Action item -> Once the line with "- Introduction to Transformer" is found in the entries below, repeat it and each following line exactly, up to and including the line with "- Introduction to Hyperparameter". Add no other lines.
***
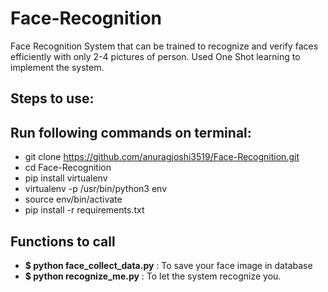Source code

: # Face-Recognition
Face Recognition System that can be trained to recognize and verify faces efficiently with only 2-4 pictures of person. 
Used One Shot learning to implement the system.


## Steps to use:

## Run following commands on terminal:

- git clone https://github.com/anuragjoshi3519/Face-Recognition.git
- cd Face-Recognition
- pip install virtualenv
- virtualenv -p /usr/bin/python3 env
- source env/bin/activate
- pip install -r requirements.txt

## Functions to call

- **$ python face_collect_data.py** : To save your face image in database
- **$ python recognize_me.py** : To let the system recognize you.
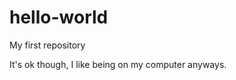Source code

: # hello-world
My first repository
<!DOCTYPE html>
<html>
  <head>
    <title> I have given my soul up to coding lol </title>
  </head>
  
  
  <body>
  It's ok though, I like being on my computer anyways.
  </body>
  
  </html>
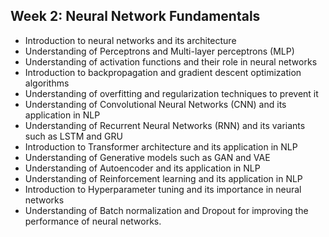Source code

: ## Week 2: Neural Network Fundamentals

- Introduction to neural networks and its architecture
- Understanding of Perceptrons and Multi-layer perceptrons (MLP)
- Understanding of activation functions and their role in neural networks
- Introduction to backpropagation and gradient descent optimization algorithms
- Understanding of overfitting and regularization techniques to prevent it
- Understanding of Convolutional Neural Networks (CNN) and its application in NLP
- Understanding of Recurrent Neural Networks (RNN) and its variants such as LSTM and GRU
- Introduction to Transformer architecture and its application in NLP
- Understanding of Generative models such as GAN and VAE
- Understanding of Autoencoder and its application in NLP
- Understanding of Reinforcement learning and its application in NLP
- Introduction to Hyperparameter tuning and its importance in neural networks
- Understanding of Batch normalization and Dropout for improving the performance of neural networks.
***
Completed exercise ->
- Introduction to Transformer architecture and its application in NLP
- Understanding of Generative models such as GAN and VAE
- Understanding of Autoencoder and its application in NLP
- Understanding of Reinforcement learning and its application in NLP
- Introduction to Hyperparameter tuning and its importance in neural networks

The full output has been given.